### PROBLEM TO WORK ON
Exact transcription of the data below is required, without the images.

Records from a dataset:

*** Block opens ***

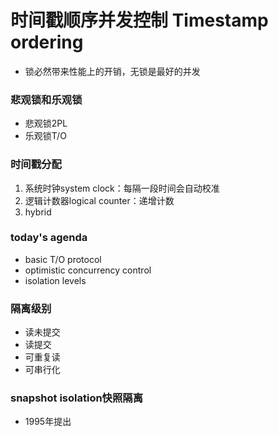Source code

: # 时间戳顺序并发控制 Timestamp ordering
- 锁必然带来性能上的开销，无锁是最好的并发
### 悲观锁和乐观锁
- 悲观锁2PL
- 乐观锁T/O
### 时间戳分配
1. 系统时钟system clock：每隔一段时间会自动校准
2. 逻辑计数器logical counter：递增计数
3. hybrid
###  today's agenda
- basic T/O protocol
- optimistic concurrency control
- isolation levels
### 隔离级别
- 读未提交
- 读提交
- 可重复读
- 可串行化
### snapshot isolation快照隔离
- 1995年提出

*** Block closes ***

### WRITTEN REPLY
Source code

: # 时间戳顺序并发控制 Timestamp ordering
- 锁必然带来性能上的开销，无锁是最好的并发
### 悲观锁和乐观锁
- 悲观锁2PL
- 乐观锁T/O
### 时间戳分配
1. 系统时钟system clock：每隔一段时间会自动校准
2. 逻辑计数器logical counter：递增计数
3. hybrid
###  today's agenda
- basic T/O protocol
- optimistic concurrency control
- isolation levels
### 隔离级别
- 读未提交
- 读提交
- 可重复读
- 可串行化
### snapshot isolation快照隔离
- 1995年提出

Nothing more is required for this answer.